* [Aim of the exercise]: All lines in the records that carry the string "function" are to be shown.

* [Data]:

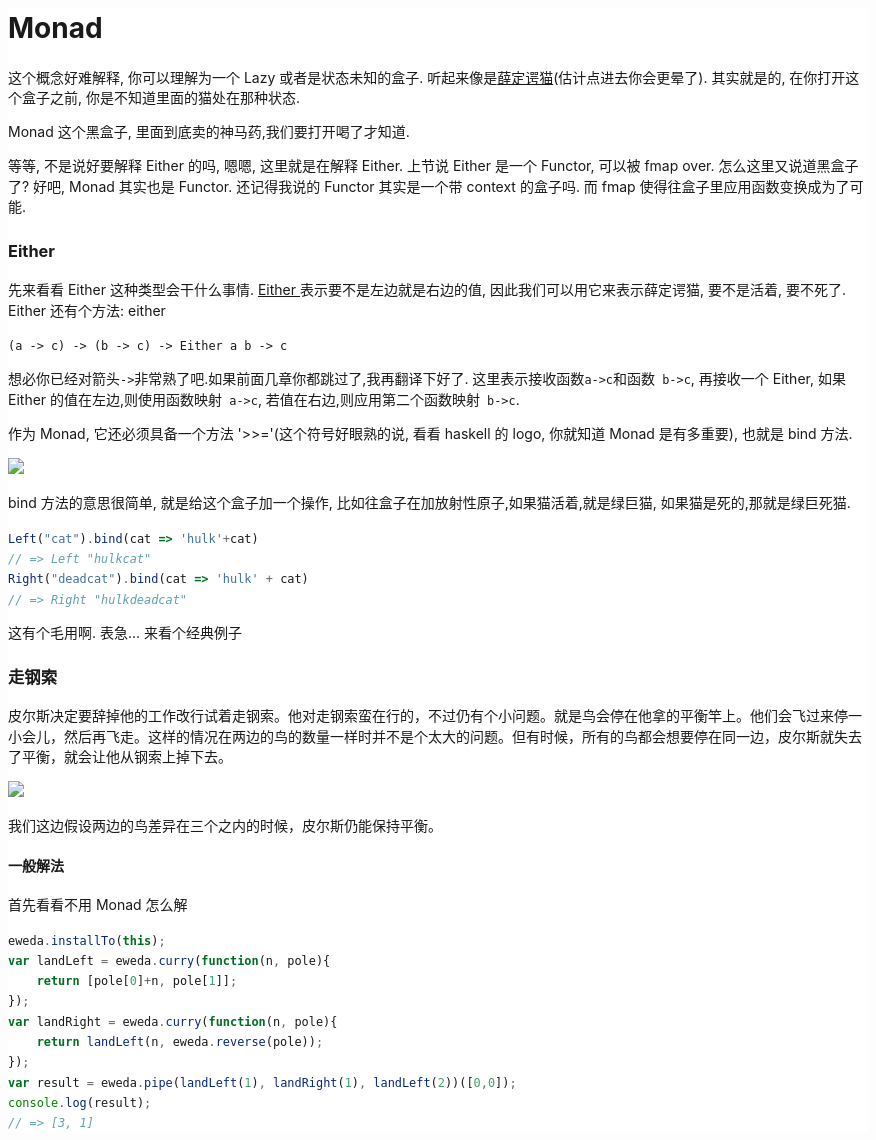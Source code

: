# Monad

这个概念好难解释, 你可以理解为一个 Lazy 或者是状态未知的盒子. 听起来像是[薛定谔猫](http://zh.wikipedia.org/wiki/%E8%96%9B%E5%AE%9A%E8%B0%94%E7%8C%AB)(估计点进去你会更晕了). 其实就是的, 在你打开这个盒子之前, 你是不知道里面的猫处在那种状态.

Monad 这个黑盒子, 里面到底卖的神马药,我们要打开喝了才知道.

等等, 不是说好要解释 Either 的吗, 嗯嗯, 这里就是在解释 Either. 上节说 Either 是一个 Functor, 可以被 fmap over. 怎么这里又说道黑盒子了? 好吧, Monad 其实也是 Functor. 还记得我说的 Functor 其实是一个带 context 的盒子吗. 而 fmap 使得往盒子里应用函数变换成为了可能.

### Either
先来看看 Either 这种类型会干什么事情. [Either ](http://hackage.haskell.org/package/base-4.7.0.0/docs/Data-Either.html#t:Either)表示要不是左边就是右边的值, 因此我们可以用它来表示薛定谔猫, 要不是活着, 要不死了. Either 还有个方法:
either
```
(a -> c) -> (b -> c) -> Either a b -> c
```
想必你已经对箭头`->`非常熟了吧.如果前面几章你都跳过了,我再翻译下好了. 这里表示接收函数`a->c`和函数` b->c`, 再接收一个 Either, 如果 Either 的值在左边,则使用函数映射` a->c`, 若值在右边,则应用第二个函数映射` b->c`.

作为 Monad, 它还必须具备一个方法 '>>='(这个符号好眼熟的说, 看看 haskell 的 logo, 你就知道 Monad 是有多重要), 也就是 bind 方法.

![](http://www.haskell.org/wikistatic/haskellwiki_logo.png)

bind 方法的意思很简单, 就是给这个盒子加一个操作, 比如往盒子在加放射性原子,如果猫活着,就是绿巨猫, 如果猫是死的,那就是绿巨死猫.

```js
Left("cat").bind(cat => 'hulk'+cat)
// => Left "hulkcat"
Right("deadcat").bind(cat => 'hulk' + cat)
// => Right "hulkdeadcat"
```

这有个毛用啊. 表急... 来看个经典例子
### 走钢索

皮尔斯决定要辞掉他的工作改行试着走钢索。他对走钢索蛮在行的，不过仍有个小问题。就是鸟会停在他拿的平衡竿上。他们会飞过来停一小会儿，然后再飞走。这样的情况在两边的鸟的数量一样时并不是个太大的问题。但有时候，所有的鸟都会想要停在同一边，皮尔斯就失去了平衡，就会让他从钢索上掉下去。

![](http://learnyouahaskell-zh-tw.csie.org/img/pierre.png)

我们这边假设两边的鸟差异在三个之内的时候，皮尔斯仍能保持平衡。

#### 一般解法
首先看看不用 Monad 怎么解
```js
eweda.installTo(this);
var landLeft = eweda.curry(function(n, pole){
    return [pole[0]+n, pole[1]];
});
var landRight = eweda.curry(function(n, pole){
    return landLeft(n, eweda.reverse(pole));
});
var result = eweda.pipe(landLeft(1), landRight(1), landLeft(2))([0,0]);
console.log(result);
// => [3, 1]
```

* [Written solution]:
var landLeft = eweda.curry(function(n, pole){
var landRight = eweda.curry(function(n, pole){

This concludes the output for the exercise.